Not one day after Sony announced that the “external intrusion” of its online PlayStation Network last week caused sensitive user data such as billing addresses and possibly credit card information to be compromised, and the company has already been hit with a class-action lawsuit.
So far, the complaint lists just a single plaintiff.
The suit, filed by Alabama resident Kristopher Johns against SCEA and SCEI, argues the defendants breached several contracts and business codes and failed to provide timely information regarding the leak to consumers.

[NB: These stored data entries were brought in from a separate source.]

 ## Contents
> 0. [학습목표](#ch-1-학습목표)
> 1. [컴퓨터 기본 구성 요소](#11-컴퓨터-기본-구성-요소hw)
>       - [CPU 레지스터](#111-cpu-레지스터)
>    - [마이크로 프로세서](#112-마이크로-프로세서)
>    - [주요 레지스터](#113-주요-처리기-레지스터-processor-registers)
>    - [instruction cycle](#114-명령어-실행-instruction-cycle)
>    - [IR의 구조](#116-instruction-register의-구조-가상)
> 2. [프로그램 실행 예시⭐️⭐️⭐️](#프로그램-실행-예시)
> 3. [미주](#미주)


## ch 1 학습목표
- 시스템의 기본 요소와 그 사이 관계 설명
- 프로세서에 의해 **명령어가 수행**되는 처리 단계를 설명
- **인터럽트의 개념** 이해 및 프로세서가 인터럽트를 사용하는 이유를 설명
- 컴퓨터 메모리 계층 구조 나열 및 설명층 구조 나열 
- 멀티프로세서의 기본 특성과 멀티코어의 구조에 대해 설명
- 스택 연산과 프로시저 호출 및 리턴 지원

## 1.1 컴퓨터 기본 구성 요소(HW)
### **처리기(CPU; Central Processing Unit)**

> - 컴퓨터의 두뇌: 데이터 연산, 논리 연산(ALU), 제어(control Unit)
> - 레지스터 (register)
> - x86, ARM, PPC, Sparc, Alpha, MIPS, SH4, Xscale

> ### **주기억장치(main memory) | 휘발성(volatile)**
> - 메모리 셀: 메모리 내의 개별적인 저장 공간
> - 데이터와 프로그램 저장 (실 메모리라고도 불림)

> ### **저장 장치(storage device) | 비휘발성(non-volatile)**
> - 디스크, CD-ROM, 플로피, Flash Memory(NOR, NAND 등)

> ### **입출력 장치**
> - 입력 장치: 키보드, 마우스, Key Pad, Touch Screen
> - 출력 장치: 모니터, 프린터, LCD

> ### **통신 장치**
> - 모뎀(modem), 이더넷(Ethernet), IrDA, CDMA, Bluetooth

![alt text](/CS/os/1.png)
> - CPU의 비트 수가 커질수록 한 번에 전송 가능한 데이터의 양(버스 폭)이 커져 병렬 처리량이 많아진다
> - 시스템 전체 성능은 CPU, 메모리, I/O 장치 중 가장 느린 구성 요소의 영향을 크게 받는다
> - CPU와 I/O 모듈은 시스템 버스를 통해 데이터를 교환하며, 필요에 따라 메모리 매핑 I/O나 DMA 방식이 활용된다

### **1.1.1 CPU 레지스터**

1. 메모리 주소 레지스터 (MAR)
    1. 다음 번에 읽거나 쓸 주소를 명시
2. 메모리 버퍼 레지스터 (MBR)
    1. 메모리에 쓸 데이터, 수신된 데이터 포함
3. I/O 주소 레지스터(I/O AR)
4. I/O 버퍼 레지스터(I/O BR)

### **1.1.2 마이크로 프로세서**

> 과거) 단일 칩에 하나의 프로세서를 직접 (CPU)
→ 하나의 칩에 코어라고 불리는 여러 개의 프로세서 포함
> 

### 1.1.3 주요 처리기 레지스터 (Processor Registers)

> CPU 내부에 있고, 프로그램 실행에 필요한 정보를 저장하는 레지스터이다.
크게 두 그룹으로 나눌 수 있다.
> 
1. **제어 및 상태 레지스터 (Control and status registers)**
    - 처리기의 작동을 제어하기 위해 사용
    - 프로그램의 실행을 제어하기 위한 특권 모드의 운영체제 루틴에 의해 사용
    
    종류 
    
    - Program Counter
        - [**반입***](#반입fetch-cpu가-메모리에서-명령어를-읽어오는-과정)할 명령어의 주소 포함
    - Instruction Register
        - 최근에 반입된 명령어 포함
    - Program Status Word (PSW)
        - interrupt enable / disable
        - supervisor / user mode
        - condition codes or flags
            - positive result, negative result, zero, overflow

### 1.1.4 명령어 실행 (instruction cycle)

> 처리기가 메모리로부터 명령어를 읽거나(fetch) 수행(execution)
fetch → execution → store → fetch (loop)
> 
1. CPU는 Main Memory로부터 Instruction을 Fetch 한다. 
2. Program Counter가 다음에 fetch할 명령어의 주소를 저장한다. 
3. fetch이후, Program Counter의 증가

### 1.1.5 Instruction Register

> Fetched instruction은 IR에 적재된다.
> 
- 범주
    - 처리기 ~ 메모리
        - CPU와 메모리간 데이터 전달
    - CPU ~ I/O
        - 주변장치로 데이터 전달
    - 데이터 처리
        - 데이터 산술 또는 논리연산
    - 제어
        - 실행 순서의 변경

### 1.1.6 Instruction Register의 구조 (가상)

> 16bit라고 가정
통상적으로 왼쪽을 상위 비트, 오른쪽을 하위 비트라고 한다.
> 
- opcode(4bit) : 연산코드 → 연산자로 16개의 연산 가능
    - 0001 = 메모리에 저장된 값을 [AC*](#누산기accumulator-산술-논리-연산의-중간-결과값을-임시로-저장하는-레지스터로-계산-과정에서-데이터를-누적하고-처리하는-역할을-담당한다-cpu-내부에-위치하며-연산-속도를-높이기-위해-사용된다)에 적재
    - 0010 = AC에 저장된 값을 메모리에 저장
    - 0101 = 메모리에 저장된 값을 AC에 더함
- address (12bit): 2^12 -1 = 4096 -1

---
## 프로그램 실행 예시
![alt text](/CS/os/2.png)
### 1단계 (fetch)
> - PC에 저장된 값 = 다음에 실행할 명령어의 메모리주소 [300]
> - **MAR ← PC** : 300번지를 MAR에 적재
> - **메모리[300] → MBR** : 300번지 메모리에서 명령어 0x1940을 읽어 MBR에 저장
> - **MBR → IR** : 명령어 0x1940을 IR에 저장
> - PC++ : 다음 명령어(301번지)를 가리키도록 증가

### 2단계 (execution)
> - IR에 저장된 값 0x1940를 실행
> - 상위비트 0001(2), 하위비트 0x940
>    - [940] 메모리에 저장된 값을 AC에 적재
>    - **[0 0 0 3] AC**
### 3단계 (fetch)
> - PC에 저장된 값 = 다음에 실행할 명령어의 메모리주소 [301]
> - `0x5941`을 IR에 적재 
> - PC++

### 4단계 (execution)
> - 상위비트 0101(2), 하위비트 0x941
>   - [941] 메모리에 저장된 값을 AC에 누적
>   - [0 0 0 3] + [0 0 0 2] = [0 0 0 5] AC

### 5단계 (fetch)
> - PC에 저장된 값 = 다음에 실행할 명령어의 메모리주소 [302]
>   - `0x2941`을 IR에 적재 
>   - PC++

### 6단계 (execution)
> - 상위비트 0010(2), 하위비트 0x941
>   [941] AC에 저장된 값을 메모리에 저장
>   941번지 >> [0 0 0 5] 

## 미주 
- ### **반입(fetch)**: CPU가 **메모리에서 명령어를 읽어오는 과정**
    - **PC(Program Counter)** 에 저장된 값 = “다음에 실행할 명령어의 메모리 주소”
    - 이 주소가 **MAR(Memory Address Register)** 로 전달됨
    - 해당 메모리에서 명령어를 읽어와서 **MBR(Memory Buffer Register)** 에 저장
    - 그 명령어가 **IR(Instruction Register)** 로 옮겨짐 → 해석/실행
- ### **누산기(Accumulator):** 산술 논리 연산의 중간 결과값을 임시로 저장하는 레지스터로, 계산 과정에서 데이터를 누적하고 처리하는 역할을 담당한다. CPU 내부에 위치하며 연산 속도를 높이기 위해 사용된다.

The case’s Overview cites “breach of warranty, negligent data security,violations of consumers’ rights of privacy, failure to protect those rights, and failure and on-going refusal to timely inform consumers of unauthorized third party access to their credit card account and other nonpublic and private financial information” as cause enough, noting Sony’s “failure to maintain adequate computer data security of consumer personal data and financial data.”
Johns seeks a trial by jury and fitting monetary reimbursement, which includes future credit monitoring and an across-the-board refund for himself and fellow aggrieved customers related to the costs of the PlayStation 3 game consoles purchased and any funds spent over the PlayStation Network.
Analysts have already suggested this data breach could cost the company billions without counting legal complaints from consumers.
Yesterday, U.S. Senator Richard Blumenthal wrote a letter to SCEA president Jack Tretton asking a question on the minds of concerned gamers everywhere: why did it take so long for Sony to release this critical information to the public?